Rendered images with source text
•••

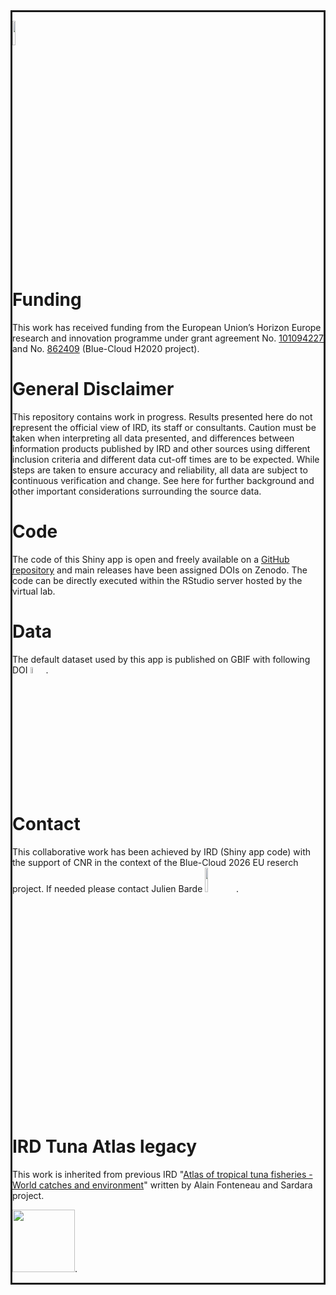 <div id="modal" name="modal" style="border:solid">

[<img src="logo_blue-cloud_2026.svg" height="10%">](https://blue-cloud.d4science.org)

# Funding
This work has received funding from the European Union’s Horizon Europe research and innovation programme under grant agreement No.  [101094227](https://doi.org/10.3030/101094227) and No. [862409](https://doi.org/10.3030/862409) (Blue-Cloud H2020 project).

# General Disclaimer

This repository contains work in progress. Results presented here do not represent the official view of IRD, its staff or consultants. Caution must be taken when interpreting all data presented, and differences between information products published by IRD and other sources using different inclusion criteria and different data cut-off times are to be expected. While steps are taken to ensure accuracy and reliability, all data are subject to continuous verification and change. See here for further background and other important considerations surrounding the source data.

# Code

The code of this Shiny app is open and freely available on a [GitHub repository](https://github.com/firms-gta/darwin_core_viewer) and main releases have been assigned DOIs on Zenodo. The code can be directly executed within the RStudio server hosted by the virtual lab. 

# Data

The default dataset used by this app is published on GBIF with following DOI  [<img src="gbif_23m361.svg" height="5%">](https://doi.org/10.15468/23m361).

# Contact

This collaborative work has been achieved by IRD (Shiny app code) with the support of CNR in the context of the Blue-Cloud 2026 EU reserch project.
If needed please contact Julien Barde [<img src="logo_ORCID.svg" height="10%">](https://orcid.org/0000-0002-3519-6141).


# IRD Tuna Atlas legacy

This work is inherited from previous IRD "[Atlas of tropical tuna fisheries - World catches and environment](https://horizon.documentation.ird.fr/exl-doc/pleins_textes/divers11-03/010012425.pdf)" written by Alain Fonteneau and Sardara project.

[<img src="Atlas_Alain_FontenauFront_Page.svg" height="100px">](https://www.documentation.ird.fr/hor/fdi:010012425).

</div>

•••

Locate the word "from" in the data above. Copy every line carrying it.

* [Exercise result]:
This work has received funding from the European Union’s Horizon Europe research and innovation programme under grant agreement No.  [101094227](https://doi.org/10.3030/101094227) and No. [862409](https://doi.org/10.3030/862409) (Blue-Cloud H2020 project).
This work is inherited from previous IRD "[Atlas of tropical tuna fisheries - World catches and environment](https://horizon.documentation.ird.fr/exl-doc/pleins_textes/divers11-03/010012425.pdf)" written by Alain Fonteneau and Sardara project.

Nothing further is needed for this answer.